Pusing juga dirasakan di dunia hospitality, terutama hotel yang drop saat ini karena tidak ada yang mau menginap di hotel dalam masa wabah. Juga transportasi udara dan darat yang terkena imbas. Perlu tiga sampai enam bulan lagi untuk pulih, mau tidak mau, agak mati suri industri ini sementara waktu. Semakin marak penggunaan online video conference menggantikan rapat-rapat koordinasi, yang semula menghabiskan banyak biaya transportasi dan hotel. Tidak hanya di swasta, bahkan pemerintah pun mulai menerapkannya. Mau tidak mau.

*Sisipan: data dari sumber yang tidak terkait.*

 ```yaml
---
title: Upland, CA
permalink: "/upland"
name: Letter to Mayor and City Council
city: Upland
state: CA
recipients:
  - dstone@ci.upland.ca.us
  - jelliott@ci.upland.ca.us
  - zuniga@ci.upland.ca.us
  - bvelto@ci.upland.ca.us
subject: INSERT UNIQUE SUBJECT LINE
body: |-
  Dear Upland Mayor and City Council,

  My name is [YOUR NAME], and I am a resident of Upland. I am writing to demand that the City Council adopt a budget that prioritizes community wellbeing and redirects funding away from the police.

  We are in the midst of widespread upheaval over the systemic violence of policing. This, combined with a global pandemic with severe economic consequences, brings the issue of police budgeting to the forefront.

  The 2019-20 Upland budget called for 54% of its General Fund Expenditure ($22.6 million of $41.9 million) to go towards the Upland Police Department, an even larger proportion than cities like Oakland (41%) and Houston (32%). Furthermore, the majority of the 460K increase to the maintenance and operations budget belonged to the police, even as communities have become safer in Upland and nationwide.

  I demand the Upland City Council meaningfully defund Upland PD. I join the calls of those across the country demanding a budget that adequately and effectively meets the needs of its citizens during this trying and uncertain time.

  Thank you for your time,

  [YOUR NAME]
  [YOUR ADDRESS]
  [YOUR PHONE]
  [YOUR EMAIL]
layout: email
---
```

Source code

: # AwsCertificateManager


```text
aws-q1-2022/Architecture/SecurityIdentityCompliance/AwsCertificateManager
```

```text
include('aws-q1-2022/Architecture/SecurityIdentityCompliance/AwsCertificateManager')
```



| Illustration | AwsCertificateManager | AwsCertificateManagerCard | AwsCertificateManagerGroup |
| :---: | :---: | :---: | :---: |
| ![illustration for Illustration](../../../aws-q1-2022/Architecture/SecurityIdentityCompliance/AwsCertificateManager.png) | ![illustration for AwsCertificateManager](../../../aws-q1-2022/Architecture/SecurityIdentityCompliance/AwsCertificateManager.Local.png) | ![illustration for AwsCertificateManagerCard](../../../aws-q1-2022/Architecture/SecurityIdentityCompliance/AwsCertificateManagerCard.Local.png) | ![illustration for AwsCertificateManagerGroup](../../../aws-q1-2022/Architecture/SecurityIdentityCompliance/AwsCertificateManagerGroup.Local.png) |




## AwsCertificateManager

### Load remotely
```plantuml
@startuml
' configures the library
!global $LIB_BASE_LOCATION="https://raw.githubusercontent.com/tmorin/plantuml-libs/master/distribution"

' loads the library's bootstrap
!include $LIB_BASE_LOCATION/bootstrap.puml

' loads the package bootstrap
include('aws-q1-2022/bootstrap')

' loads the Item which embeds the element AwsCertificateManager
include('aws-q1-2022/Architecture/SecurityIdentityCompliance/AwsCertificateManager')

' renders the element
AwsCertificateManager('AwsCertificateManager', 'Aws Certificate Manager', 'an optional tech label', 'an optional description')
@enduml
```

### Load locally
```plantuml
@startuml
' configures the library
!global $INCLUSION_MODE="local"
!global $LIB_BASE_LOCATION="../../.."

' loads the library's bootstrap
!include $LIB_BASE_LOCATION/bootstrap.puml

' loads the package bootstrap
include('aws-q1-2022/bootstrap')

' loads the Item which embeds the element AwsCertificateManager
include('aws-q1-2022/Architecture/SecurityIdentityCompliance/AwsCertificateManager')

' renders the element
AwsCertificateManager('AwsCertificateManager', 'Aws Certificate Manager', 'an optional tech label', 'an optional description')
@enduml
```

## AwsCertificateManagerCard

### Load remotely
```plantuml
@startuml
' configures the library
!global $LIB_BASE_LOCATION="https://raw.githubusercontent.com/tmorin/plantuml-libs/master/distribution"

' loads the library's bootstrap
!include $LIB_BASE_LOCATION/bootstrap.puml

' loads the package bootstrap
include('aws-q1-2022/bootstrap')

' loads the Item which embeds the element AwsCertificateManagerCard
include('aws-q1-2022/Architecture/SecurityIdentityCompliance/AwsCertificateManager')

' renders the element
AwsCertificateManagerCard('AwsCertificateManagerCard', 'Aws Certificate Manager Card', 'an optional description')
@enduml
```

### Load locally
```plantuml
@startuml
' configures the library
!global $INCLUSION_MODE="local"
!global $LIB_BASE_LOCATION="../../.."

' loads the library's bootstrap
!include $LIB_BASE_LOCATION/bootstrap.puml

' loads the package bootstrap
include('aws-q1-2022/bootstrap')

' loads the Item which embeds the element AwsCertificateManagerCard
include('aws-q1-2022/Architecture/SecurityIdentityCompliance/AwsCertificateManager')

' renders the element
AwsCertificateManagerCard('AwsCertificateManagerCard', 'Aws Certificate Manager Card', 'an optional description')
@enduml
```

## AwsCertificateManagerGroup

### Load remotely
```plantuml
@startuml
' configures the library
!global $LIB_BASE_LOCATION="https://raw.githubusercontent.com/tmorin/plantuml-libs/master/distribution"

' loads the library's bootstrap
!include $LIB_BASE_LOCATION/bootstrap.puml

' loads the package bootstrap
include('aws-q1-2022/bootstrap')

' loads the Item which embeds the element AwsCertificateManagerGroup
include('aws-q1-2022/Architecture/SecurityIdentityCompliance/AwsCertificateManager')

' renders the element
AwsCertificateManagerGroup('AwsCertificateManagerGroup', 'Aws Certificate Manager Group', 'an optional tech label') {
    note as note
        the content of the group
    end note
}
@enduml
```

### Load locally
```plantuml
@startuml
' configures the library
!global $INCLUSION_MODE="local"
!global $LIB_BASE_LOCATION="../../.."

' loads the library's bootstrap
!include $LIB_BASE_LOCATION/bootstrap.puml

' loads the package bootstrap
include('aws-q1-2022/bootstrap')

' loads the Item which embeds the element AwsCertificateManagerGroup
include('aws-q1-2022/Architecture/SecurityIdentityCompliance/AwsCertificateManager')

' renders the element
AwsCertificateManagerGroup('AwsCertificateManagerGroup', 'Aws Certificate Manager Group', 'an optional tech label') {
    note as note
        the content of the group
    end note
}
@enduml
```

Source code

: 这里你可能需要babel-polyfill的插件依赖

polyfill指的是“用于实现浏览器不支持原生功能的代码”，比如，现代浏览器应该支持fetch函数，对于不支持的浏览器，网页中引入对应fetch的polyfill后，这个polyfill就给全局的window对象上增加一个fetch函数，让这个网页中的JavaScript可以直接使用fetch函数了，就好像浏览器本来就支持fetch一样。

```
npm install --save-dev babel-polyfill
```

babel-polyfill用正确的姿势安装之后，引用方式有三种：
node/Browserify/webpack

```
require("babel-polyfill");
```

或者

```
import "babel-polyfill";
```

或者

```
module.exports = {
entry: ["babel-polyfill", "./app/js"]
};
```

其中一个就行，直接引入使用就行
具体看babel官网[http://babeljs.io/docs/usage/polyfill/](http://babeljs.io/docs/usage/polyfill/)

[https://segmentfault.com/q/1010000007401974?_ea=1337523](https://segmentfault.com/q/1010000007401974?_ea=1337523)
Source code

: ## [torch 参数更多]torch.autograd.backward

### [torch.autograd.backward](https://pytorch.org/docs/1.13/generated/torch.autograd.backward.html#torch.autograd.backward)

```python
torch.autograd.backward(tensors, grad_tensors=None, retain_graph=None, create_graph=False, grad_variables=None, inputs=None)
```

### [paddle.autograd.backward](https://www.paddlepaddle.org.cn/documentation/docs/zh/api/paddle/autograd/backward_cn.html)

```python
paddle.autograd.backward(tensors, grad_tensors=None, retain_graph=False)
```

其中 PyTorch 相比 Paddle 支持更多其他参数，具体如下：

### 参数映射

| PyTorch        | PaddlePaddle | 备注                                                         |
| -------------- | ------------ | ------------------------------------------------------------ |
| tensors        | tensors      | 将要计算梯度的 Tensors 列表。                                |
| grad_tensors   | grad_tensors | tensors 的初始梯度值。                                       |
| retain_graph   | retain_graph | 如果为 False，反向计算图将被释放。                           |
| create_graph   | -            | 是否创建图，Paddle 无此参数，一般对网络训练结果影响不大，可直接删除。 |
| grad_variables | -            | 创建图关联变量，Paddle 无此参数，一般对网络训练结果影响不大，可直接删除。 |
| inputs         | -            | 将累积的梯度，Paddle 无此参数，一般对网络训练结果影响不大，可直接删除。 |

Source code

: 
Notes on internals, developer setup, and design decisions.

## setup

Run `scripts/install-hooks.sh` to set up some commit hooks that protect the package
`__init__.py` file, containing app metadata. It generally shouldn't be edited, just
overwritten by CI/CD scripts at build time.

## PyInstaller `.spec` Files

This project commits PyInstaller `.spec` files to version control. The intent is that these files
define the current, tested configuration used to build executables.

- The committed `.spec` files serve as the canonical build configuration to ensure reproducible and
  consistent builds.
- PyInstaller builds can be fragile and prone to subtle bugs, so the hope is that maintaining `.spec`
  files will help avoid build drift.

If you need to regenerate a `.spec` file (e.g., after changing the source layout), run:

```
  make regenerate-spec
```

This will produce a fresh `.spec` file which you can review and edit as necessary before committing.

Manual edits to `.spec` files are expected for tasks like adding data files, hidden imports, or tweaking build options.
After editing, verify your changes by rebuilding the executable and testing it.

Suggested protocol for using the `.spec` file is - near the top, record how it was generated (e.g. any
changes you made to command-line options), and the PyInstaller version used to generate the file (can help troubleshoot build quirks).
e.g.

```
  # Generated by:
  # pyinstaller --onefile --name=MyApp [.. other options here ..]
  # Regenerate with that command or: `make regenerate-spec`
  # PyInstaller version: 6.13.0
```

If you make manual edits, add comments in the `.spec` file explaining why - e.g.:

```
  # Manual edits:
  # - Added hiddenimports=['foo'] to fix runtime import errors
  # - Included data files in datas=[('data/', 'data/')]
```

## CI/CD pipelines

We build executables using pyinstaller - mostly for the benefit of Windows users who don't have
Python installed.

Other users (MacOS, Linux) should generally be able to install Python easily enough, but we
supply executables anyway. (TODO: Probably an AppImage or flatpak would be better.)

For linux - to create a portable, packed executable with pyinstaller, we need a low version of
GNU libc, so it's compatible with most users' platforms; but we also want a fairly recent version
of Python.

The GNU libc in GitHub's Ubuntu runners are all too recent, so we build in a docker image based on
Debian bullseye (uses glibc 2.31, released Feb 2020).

Karena semakin banyak yang menerapkan dan bahkan menerima pola work from home, maka berbagai bentuk produktifitas akan berubah dan menyesuaikan. Karyawan akan menggunakan absensi online, mereka bisa bekerja di rumah (dan di mana saja). Sistem aplikasi perusahaan harus mudah diakses dari manapun. Maka koneksi dan keamanan akses akan dipertimbangkan luar biasa. Keamanan minimal menggunakan SSL dan VPN akan meningkat. Karena WFH akan menjadi hal utama.
Masyarakat kita akan semakin terbiasa menggunakan pembayaran non tunai. Sekarang saja hampir jarang kita bertransaksi dengan uang cash, semua diganti uang virtual dalam smartphone kita. Maka infrastruktur, kemudahan dan kemampuan akses serta integrasi uang non-tunai ke berbagai sistem harus dipikirkan, dan menjadi peluang.
Sebagian waktu kita tadinya dihabiskan untuk mobilisasi dengan kendaraan, sekarang ini tidak. Maka banyak waktu tersisa yang bisa digunakan untuk mengakses musik, film dan tampilan secara online. Maka industri terkait ini akan kembali bangkit dengan cepat. Sekarang ini saja, saya sudah beberapa bulan menikmati menggunakan Youtube Music, yang murah dan kualitas suaranya bagus sekali.
Sosial media akan menjadi raja iklan. Kita akan menggunakan berbagai sosial media, maka kemampuan orang untuk membuat grafik, menggunakan sosial media dan berbagai hal terkait sosial media akan meningkat. Orang akan melupakan televisi dan radio dan sangat fokus ke sosial media.
Inilah berbagai peluang yang sementara saya bisa simpulkan di hari ke 7 masa WFH yang dijalani di akhir Maret 2020. Semoga kita bisa mengambil banyak hal untuk bisnis kita semua.